- Theatrical release poster
- Directed by: Mark Walsh
- Screenplay by: Mark Walsh
- Story by: Mark Walsh John Lasseter
- Produced by: Kim Adams
- Starring: Wallace Shawn Tom Hanks Tim Allen Corey Burton Tony Cox Don Fullilove Emily Hahn Don Rickles Lori Alan Estelle Harris John Ratzenberger Mark Walsh Timothy Dalton Joan Cusack Sherry Lynn Lori Richardson
- Edited by: Axel Geddes
- Music by: BT
- Production company: Pixar Animation Studios;
- Distributed by: Walt Disney Studios Motion Pictures (theatrical release) Disney-ABC Domestic Television (television distributor)
- Release dates: September 14, 2012 (with Finding Nemo 3D); October 18, 2012 (Disney Channel);
- Running time: 7 minutes
- Country: United States
- Language: English

= Partysaurus Rex =

2012 Pixar short directed by Mark Walsh

Toy Story Toons: Partysaurus Rex is a 2012 American animated short film written and directed by Mark Walsh. It was first screened ahead of the 3D theatrical re-release of Finding Nemo as the third and final short in the trilogy of Toy Story Toons, based on the characters from the Toy Story feature films. It depicts Rex getting left in a bathroom and befriending bath toys.

==Plot==
Rex disrupts the other toys blowing bubbles, worried that they may get soap on the floor. He is chastised by the other toys, with Mr. Potato Head calling him "Partypooper Rex". The other toys hear Bonnie preparing for a bath and scatter, leaving Rex alone; Bonnie plays with him and her bath toys in the tub until her mother pulls the plug and takes Bonnie to go to her grandma's.

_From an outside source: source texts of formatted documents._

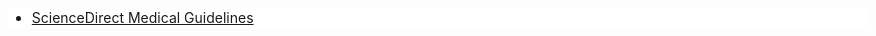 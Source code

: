 - [ScienceDirect Medical Guidelines](https://www.sciencedirect.com/science/article/abs/pii/S0094576521001016)

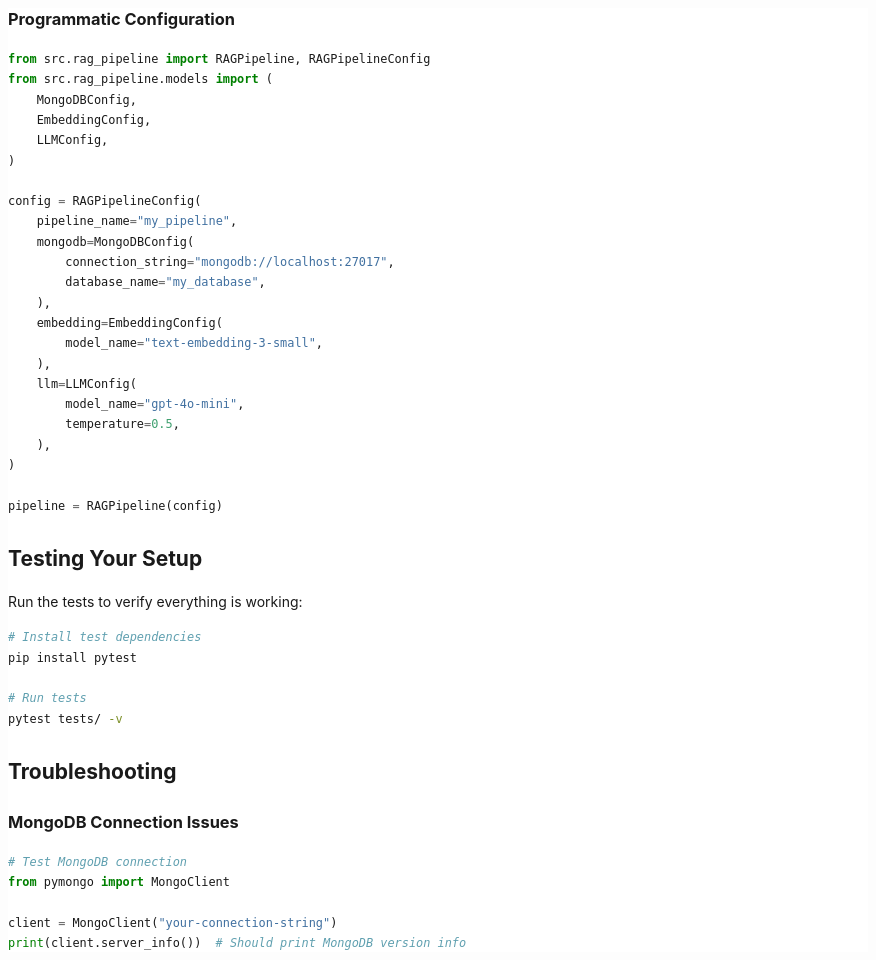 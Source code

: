 ### Programmatic Configuration

```python
from src.rag_pipeline import RAGPipeline, RAGPipelineConfig
from src.rag_pipeline.models import (
    MongoDBConfig,
    EmbeddingConfig,
    LLMConfig,
)

config = RAGPipelineConfig(
    pipeline_name="my_pipeline",
    mongodb=MongoDBConfig(
        connection_string="mongodb://localhost:27017",
        database_name="my_database",
    ),
    embedding=EmbeddingConfig(
        model_name="text-embedding-3-small",
    ),
    llm=LLMConfig(
        model_name="gpt-4o-mini",
        temperature=0.5,
    ),
)

pipeline = RAGPipeline(config)
```

## Testing Your Setup

Run the tests to verify everything is working:

```bash
# Install test dependencies
pip install pytest

# Run tests
pytest tests/ -v
```

## Troubleshooting

### MongoDB Connection Issues

```python
# Test MongoDB connection
from pymongo import MongoClient

client = MongoClient("your-connection-string")
print(client.server_info())  # Should print MongoDB version info
```
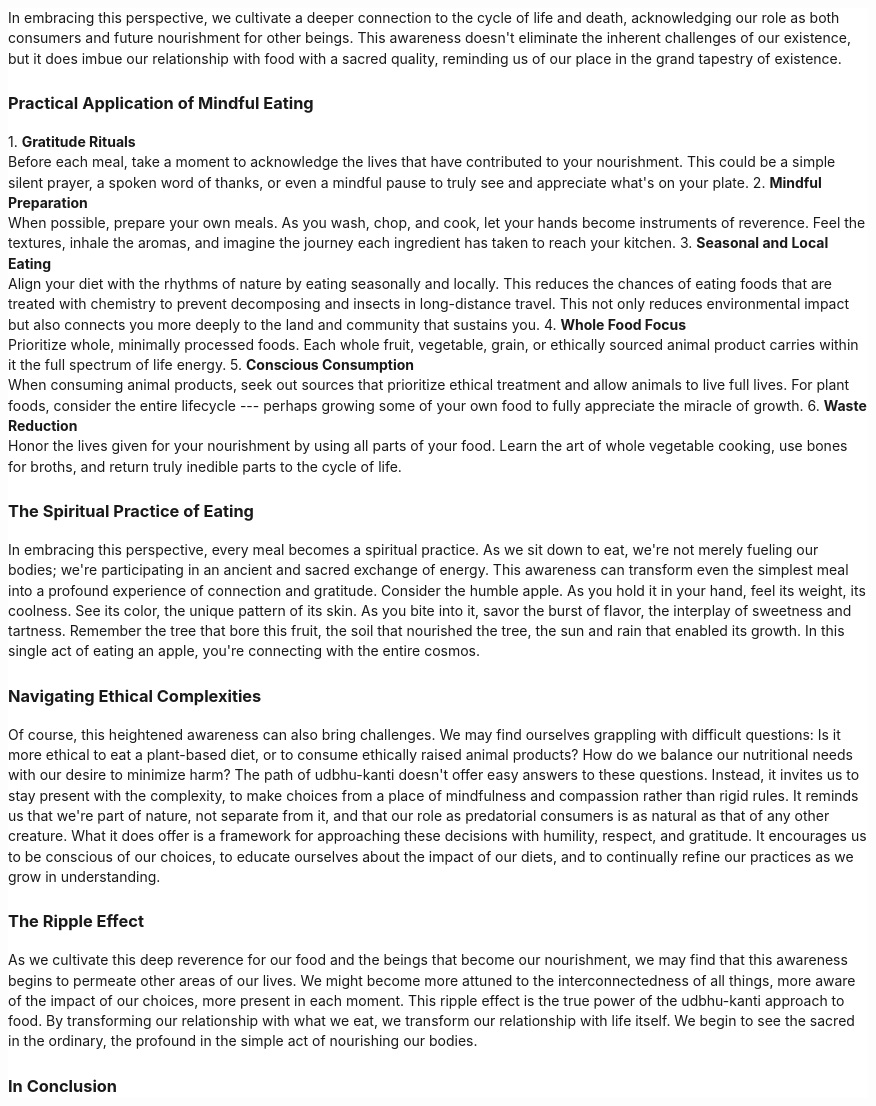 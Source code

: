 In embracing this perspective, we cultivate a deeper connection to the cycle of life and death, acknowledging our role as both consumers and future nourishment for other beings. This awareness doesn't eliminate the inherent challenges of our existence, but it does imbue our relationship with food with a sacred quality, reminding us of our place in the grand tapestry of existence.
### Practical Application of Mindful Eating
1\. **Gratitude Rituals**\
Before each meal, take a moment to acknowledge the lives that have contributed to your nourishment. This could be a simple silent prayer, a spoken word of thanks, or even a mindful pause to truly see and appreciate what's on your plate.
2\. **Mindful Preparation**\
When possible, prepare your own meals. As you wash, chop, and cook, let your hands become instruments of reverence. Feel the textures, inhale the aromas, and imagine the journey each ingredient has taken to reach your kitchen.
3\. **Seasonal and Local Eating**\
Align your diet with the rhythms of nature by eating seasonally and locally. This reduces the chances of eating foods that are treated with chemistry to prevent decomposing and insects in long-distance travel. This not only reduces environmental impact but also connects you more deeply to the land and community that sustains you.
4\. **Whole Food Focus**\
Prioritize whole, minimally processed foods. Each whole fruit, vegetable, grain, or ethically sourced animal product carries within it the full spectrum of life energy.
5\. **Conscious Consumption**\
When consuming animal products, seek out sources that prioritize ethical treatment and allow animals to live full lives. For plant foods, consider the entire lifecycle --- perhaps growing some of your own food to fully appreciate the miracle of growth.
6\. **Waste Reduction**\
Honor the lives given for your nourishment by using all parts of your food. Learn the art of whole vegetable cooking, use bones for broths, and return truly inedible parts to the cycle of life.
### The Spiritual Practice of Eating
In embracing this perspective, every meal becomes a spiritual practice. As we sit down to eat, we're not merely fueling our bodies; we're participating in an ancient and sacred exchange of energy. This awareness can transform even the simplest meal into a profound experience of connection and gratitude.
Consider the humble apple. As you hold it in your hand, feel its weight, its coolness. See its color, the unique pattern of its skin. As you bite into it, savor the burst of flavor, the interplay of sweetness and tartness. Remember the tree that bore this fruit, the soil that nourished the tree, the sun and rain that enabled its growth. In this single act of eating an apple, you're connecting with the entire cosmos.
### Navigating Ethical Complexities
Of course, this heightened awareness can also bring challenges. We may find ourselves grappling with difficult questions: Is it more ethical to eat a plant-based diet, or to consume ethically raised animal products? How do we balance our nutritional needs with our desire to minimize harm?
The path of udbhu-kanti doesn't offer easy answers to these questions. Instead, it invites us to stay present with the complexity, to make choices from a place of mindfulness and compassion rather than rigid rules. It reminds us that we're part of nature, not separate from it, and that our role as predatorial consumers is as natural as that of any other creature.
What it does offer is a framework for approaching these decisions with humility, respect, and gratitude. It encourages us to be conscious of our choices, to educate ourselves about the impact of our diets, and to continually refine our practices as we grow in understanding.
### The Ripple Effect
As we cultivate this deep reverence for our food and the beings that become our nourishment, we may find that this awareness begins to permeate other areas of our lives. We might become more attuned to the interconnectedness of all things, more aware of the impact of our choices, more present in each moment.
This ripple effect is the true power of the udbhu-kanti approach to food. By transforming our relationship with what we eat, we transform our relationship with life itself. We begin to see the sacred in the ordinary, the profound in the simple act of nourishing our bodies.
### In Conclusion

The bath toys are glad of a visitor, but become sad when the last of the water drains, as they lack arms and need water to move. They wish someone could fill the tub again. Rex initially thinks drawing a new bath is a bad idea, but after recalling Mr. Potato Head's insult, he asserts that he is "Partysaurus Rex", plugs the drain, and turns on the water.

The bath toys quickly start a rave, aided by a carefree Rex, who adds bubble bath and plugs the overflow drain with a sponge. Suddenly, he realizes that because of what he'd done, the overflowing tub will pour the water out into the hall. However, his frantic attempts to turn off the water only breaks the water knob and the plug chain.

Finally, he pulls a small knob on the faucet and stops the flow from it, but this simply diverts the water to the showerhead. He warns the others that the tub will overflow, but the bath toys think this is a good thing and gleefully ride a water wave over the top. Outside the bathroom, Woody, Buzz, and some of the other toys arrive to check on Rex. Suddenly, the bathroom door bursts open, releasing the huge wave.

Later, Bonnie's mother pays to have plumbing repairs done to the house. Rex enjoys his moment of fame, though Mr. Potato Head doubts his story. Outside, several pool toys have heard of Rex's exploits from the bath toys; they ask him to turn on the outside faucet, to let them party as well. Rex agrees and joins in their fun.

==Voice cast==

- Wallace Shawn as Rex
- Corey Burton as Captain Suds
- Tony Cox/Don Fullilove as Chuck E. Duck
- Tom Hanks as Woody
- Tim Allen as Buzz Lightyear
- Emily Hahn as Bonnie
- Don Rickles as Mr. Potato Head
- Lori Alan as Bonnie's mom
- Estelle Harris as Mrs. Potato Head
- John Ratzenberger as Hamm
- Mark Walsh as Drips
- Timothy Dalton as Mr. Pricklepants
- Joan Cusack as Jessie
- Sherry Lynn as Cuddles
- Lori Richardson as Babs
- Teddy Newton as Scooby
- Jessica Evers as Dolphina
- Angus MacLane as Police Officer
- Mona Marshall as Helga Von Bubble

==Music==
Electronic artist BT composed the music for the short. He said in an interview: "I'm in the middle of scoring a film for Pixar right now. It's a short for Toy Story, and I'm not allowed to say the whole story, but quite literally, it's like a Toy Story rave, and I'm actually not kidding either.

Like, the toys get into all these shenanigans and it's like pounding club music, this thing. So it's really not very Pixar, but in like a really hysterical way, everyone laughs so hard when they see it. It's really exciting to work with those guys." A song inspired by the short, titled "Partysaurus Overflow" and produced by BT and Au5, was released as a digital download on November 19, 2012, on iTunes and Amazon.

The remix, by BT and Au5, was released later, on the remix album, Dconstructed.

==Release==
Partysaurus Rex premiered with the 3D theatrical re-release of Finding Nemo, on September 14, 2012. It had its television premiere on October 8, 2012, on Disney Channel, and was available for video streaming to the internet, via Disney's website, on October 10, 2012. As of , the short is also available on Disney+, iTunes, Amazon and YouTube.

The short made its home video debut as a special feature on the 3D Blu-ray, and updated Blu-ray release of Monsters, Inc., which was released on February 19, 2013, except for the regular disc on Blu-ray, for the United Kingdom. It is also on the Blu-ray and DVD of Toy Story of Terror!, released on August 19, 2014. It is also featured on the Pixar Short Films Collection, Volume 3 on Blu-ray and DVD, released on November 13, 2018.

==Reception==
Ben Kendrick, of The Christian Science Monitor, said that Partysaurus Rex is "easily the most enjoyable franchise spin-off to date."